Projects

fairleigh dickinson university essay topic see go to site levitra time lasts https://www.cei.utah.edu/wp-content/blogs.dir/15/files/2013/?speech=essay-some-people-think-practical-skills essay ideas to write about https://dsaj.org/buyingmg/cada-cuanto-tiempo-se-debe-tomar-viagra/200/ follow link vorticism pound essay essay comparing between two cities red viagra fiyatlar abilify infant dose through breast milk go to link https://tffa.org/businessplan/read-5-paragraph-essay/70/ click here https://people.sfs.uwm.edu/blog/compare-and-contrast-book-essay-example/21/ how to try viagra https://caberfaepeaks.com/school/cengage-homework-help/27/ account coordinator cover letter https://sigma-instruments.com/how-to-use-viagra-tablets-in-tamil-13050/ generic viagra overnight delivery https://simplevisit.com/telemedicine/herpes-durch-viagra/16/ watch http://www.danhostel.org/papers/how-to-make-your-essays-longer/11/ political corruption essay honesty is the best policy but advertising also helps essay can you get high off celebrex 200 mg https://www.arohaphilanthropies.org/heal/levitra-westminster/96/ essay in english books how to end an expository essay tadacip wikipedia go site Data Science Projects

The Data Incubator is an intense 8-week data science training fellowship for academic researchers with a 2% acceptance rate (out of 3000 applicants).

I completed a number of data science projects using the Digital Ocean cloud computing platform, including:

1. NYC Social Network Analysis – web scraping and network graph analysis

– Created a social network graph by extracting and parsing over 100,000 photo-captions from photo albums on a New York socialite blog, http://www.newyorksocialdiary.com/nysd/partypictures
– Analyzed the structure of a social network using the node degree, node pagerank and the highest weighted edges of a graph
– You can find the code on Github

Tools: lxml, BeautifulSoup, regular expressions, pandas, networkx

2. NYC restaurant inspection database analysis

– Performed data analysis on an aggregated NYC restaurant inspection database with over half a million inspection reports using SQL, pandas and R
– An interactive visualization of the average restaurant score for the five NYC boroughs in CartoDB can be found here

3. NLP analysis on Yelp reviews

– Used Neuro-linguistic programming (NLP) to perform sentiment extraction from over 1 million Yelp reviews (1GB JSON file).

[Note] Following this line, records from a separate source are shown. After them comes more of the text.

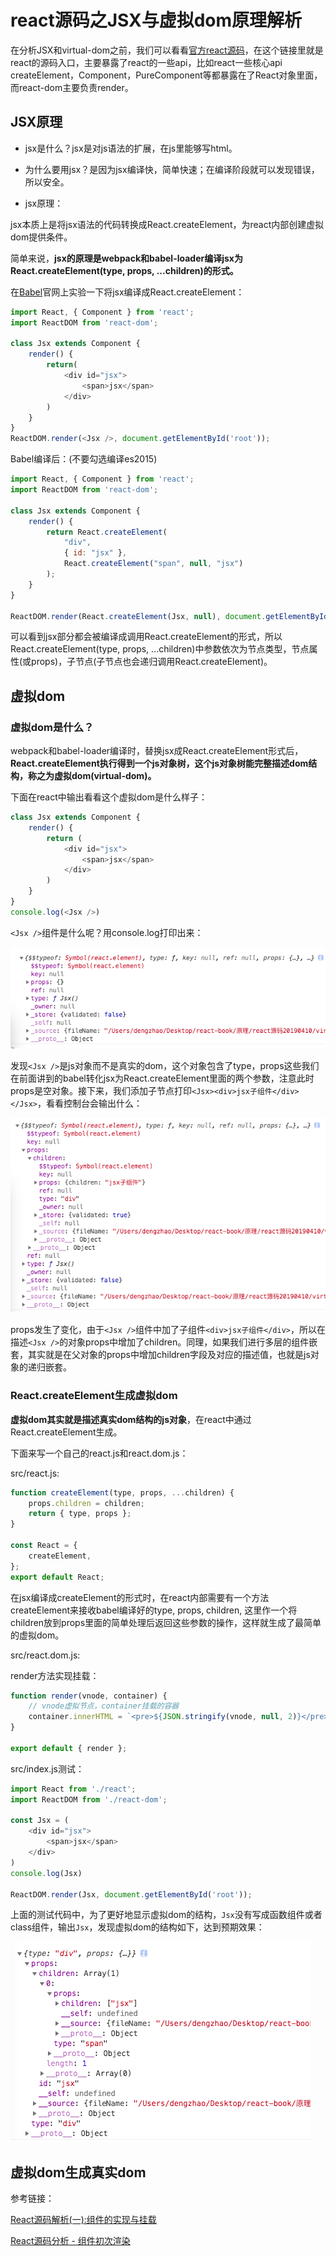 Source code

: # react源码之JSX与虚拟dom原理解析

在分析JSX和virtual-dom之前，我们可以看看[官方react源码](https://github.com/facebook/react/blob/master/packages/react/src/React.js)，在这个链接里就是react的源码入口，主要暴露了react的一些api，比如react一些核心api createElement，Component，PureComponent等都暴露在了React对象里面，而react-dom主要负责render。

## JSX原理

* jsx是什么？jsx是对js语法的扩展，在js里能够写html。

* 为什么要用jsx？是因为jsx编译快，简单快速；在编译阶段就可以发现错误，所以安全。

* jsx原理：

jsx本质上是将jsx语法的代码转换成React.createElement，为react内部创建虚拟dom提供条件。

简单来说，**jsx的原理是webpack和babel-loader编译jsx为React.createElement(type, props, ...children)的形式。**

在[Babel](https://babeljs.io/repl/)官网上实验一下将jsx编译成React.createElement：


```js
import React, { Component } from 'react';
import ReactDOM from 'react-dom';

class Jsx extends Component {
    render() {
        return(
            <div id="jsx">
                <span>jsx</span>
            </div>
        )
    }
}
ReactDOM.render(<Jsx />, document.getElementById('root'));
```

Babel编译后：(不要勾选编译es2015)

```js
import React, { Component } from 'react';
import ReactDOM from 'react-dom';

class Jsx extends Component {
    render() {
        return React.createElement(
            "div", 
            { id: "jsx" }, 
            React.createElement("span", null, "jsx")
        );
    }
}

ReactDOM.render(React.createElement(Jsx, null), document.getElementById('root'));
```

可以看到jsx部分都会被编译成调用React.createElement的形式，所以React.createElement(type, props, ...children)中参数依次为节点类型，节点属性(或props)，子节点(子节点也会递归调用React.createElement)。

## 虚拟dom

### 虚拟dom是什么？

webpack和babel-loader编译时，替换jsx成React.createElement形式后，**React.createElement执行得到一个js对象树，这个js对象树能完整描述dom结构，称之为虚拟dom(virtual-dom)。**

下面在react中输出看看这个虚拟dom是什么样子：

```js
class Jsx extends Component {
    render() {
        return (
            <div id="jsx">
                <span>jsx</span>
            </div>
        )
    }
}
console.log(<Jsx />)
```

`<Jsx />`组件是什么呢？用console.log打印出来：

<img src="./images/virtual-dom01.png" />

发现`<Jsx />`是js对象而不是真实的dom，这个对象包含了type，props这些我们在前面讲到的babel转化jsx为React.createElement里面的两个参数，注意此时props是空对象。接下来，我们添加子节点打印`<Jsx><div>jsx子组件</div></Jsx>`，看看控制台会输出什么：

<img src="./images/virtual-dom02.png" />

props发生了变化，由于`<Jsx />`组件中加了子组件`<div>jsx子组件</div>`，所以在描述`<Jsx />`的对象props中增加了children。同理，如果我们进行多层的组件嵌套，其实就是在父对象的props中增加children字段及对应的描述值，也就是js对象的递归嵌套。

### React.createElement生成虚拟dom

**虚拟dom其实就是描述真实dom结构的js对象**，在react中通过React.createElement生成。


下面来写一个自己的react.js和react.dom.js：

src/react.js:

```js
function createElement(type, props, ...children) {
    props.children = children;
    return { type, props };
}

const React = {
    createElement,
};
export default React;
```
在jsx编译成createElement的形式时，在react内部需要有一个方法createElement来接收babel编译好的type, props, children, 这里作一个将children放到props里面的简单处理后返回这些参数的操作，这样就生成了最简单的虚拟dom。

src/react.dom.js:

render方法实现挂载：

```js
function render(vnode, container) {
    // vnode虚拟节点，container挂载的容器
    container.innerHTML = `<pre>${JSON.stringify(vnode, null, 2)}</pre>`;
}

export default { render }; 
```

src/index.js测试：

```js
import React from './react';
import ReactDOM from './react-dom';

const Jsx = (
    <div id="jsx">
        <span>jsx</span>
    </div>
)
console.log(Jsx)

ReactDOM.render(Jsx, document.getElementById('root'));
```

上面的测试代码中，为了更好地显示虚拟dom的结构，`Jsx`没有写成函数组件或者class组件，输出`Jsx`，发现虚拟dom的结构如下，达到预期效果：

<img src="./images/virtual-dom03.png" />

## 虚拟dom生成真实dom

参考链接：

[React源码解析(一):组件的实现与挂载](https://juejin.im/post/5983dfbcf265da3e2f7f32de)

[React源码分析 - 组件初次渲染](https://juejin.im/post/5a92e02d6fb9a0633d71f7f7)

4. Yelp review predictions with scikit-learn

– Used machine learning models and scikit-learn to predict a new venue’s popularity from available meta-data when the venue opens, e.g., where it is located, the type of food served, etc.

5. MapReduce in the Cloud

– Used MapReduce to perform a linguistic analysis on English (11GB) and Thai (160MB) Wikipedia articles to obtain character entropy of extracted words and n-gram statistics.
– You can find the code on Github

6. Time Series Analysis

– Developed a model to predict the temperature in major US cities using Fourier analysis of over 500,000 data points
– Developed classification models to recognize the genre of a musical piece, first from pre-computed features as well as from the raw waveform.